There are many strategies that can be done to avoid foreclosure. From repayment plans provided by lenders to delaying foreclosure through bankruptcy, the cards can deal many hands. One little known mortgage industry trick on ducking foreclosure is to sell your home and buy it back again. The logistics may be unclear from the start, but a little explanation should yield better understanding of how the process works as described below (this option is best when refinancing out of foreclosure is impossible due to low equity.)
The first step is to find a cooperative party willing to deal with you. It could be a friend or a family member. The agreement is simple: sell the property to the person who will agree to sell it back to you. Support your oceanfront property is worth $210,000 but has a $190,000 that is dipping into foreclosure within the next few months. You've defaulted on your mortgage payments, lost your job, and since recovered stability. With little equity for refinance, you can sell the property to your party for $190,000 (assuming the bank waives unpaid interest and fees as part of a short sale), sign a rental agreement to use the property for $1000 a month (with an option to buy, also known as a lease option), and make timely monthly payments every month.

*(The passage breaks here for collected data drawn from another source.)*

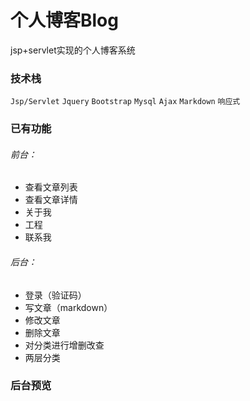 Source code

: # 个人博客Blog
jsp+servlet实现的个人博客系统

### 技术栈
`Jsp/Servlet` `Jquery`  `Bootstrap` `Mysql` `Ajax`  `Markdown`  `响应式`

### 已有功能
###### 前台：

* 查看文章列表
* 查看文章详情
* 关于我
* 工程
* 联系我

###### 后台：

* 登录（验证码）
* 写文章（markdown）
* 修改文章
* 删除文章
* 对分类进行增删改查
* 两层分类

### 后台预览



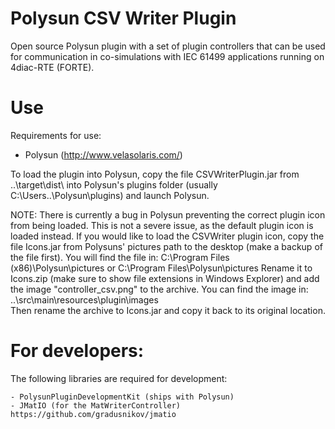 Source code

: 

# Polysun CSV Writer Plugin
Open source Polysun plugin with a set of plugin controllers that can be used for communication in co-simulations with IEC 61499 applications running on 4diac-RTE (FORTE).


# Use
Requirements for use:

  - Polysun (http://www.velasolaris.com/)

To load the plugin into Polysun, copy the file CSVWriterPlugin.jar from ..\target\dist\ into Polysun's plugins folder (usually C:\Users\..\Polysun\plugins\) and launch Polysun.


NOTE: There is currently a bug in Polysun preventing the correct plugin icon from being loaded. This is not a severe issue, as the default plugin icon is loaded instead.
If you would like to load the CSVWriter plugin icon, copy the file Icons.jar from Polysuns' pictures path to the desktop (make a backup of the file first).
You will find the file in: C:\Program Files (x86)\Polysun\pictures or C:\Program Files\Polysun\pictures
Rename it to Icons.zip (make sure to show file extensions in Windows Explorer) and add the image "controller_csv.png" to the archive.
You can find the image in: ..\src\main\resources\plugin\images\
Then rename the archive to Icons.jar and copy it back to its original location.


# For developers:
The following libraries are required for development:

	- PolysunPluginDevelopmentKit (ships with Polysun)
	- JMatIO (for the MatWriterController) https://github.com/gradusnikov/jmatio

With timely payments made and an improved credit record, you can opt to purchase the property (as your lease option would allow) and use a new and improved refinance loan to buy your home back for the original $190.000. This automatically grants you the title and may award a $10,000+ profit to your seller based on equity. Although this is one of the unconventional forms of avoiding foreclosure, it is a way to keep a home you don't want to lose and others to gain.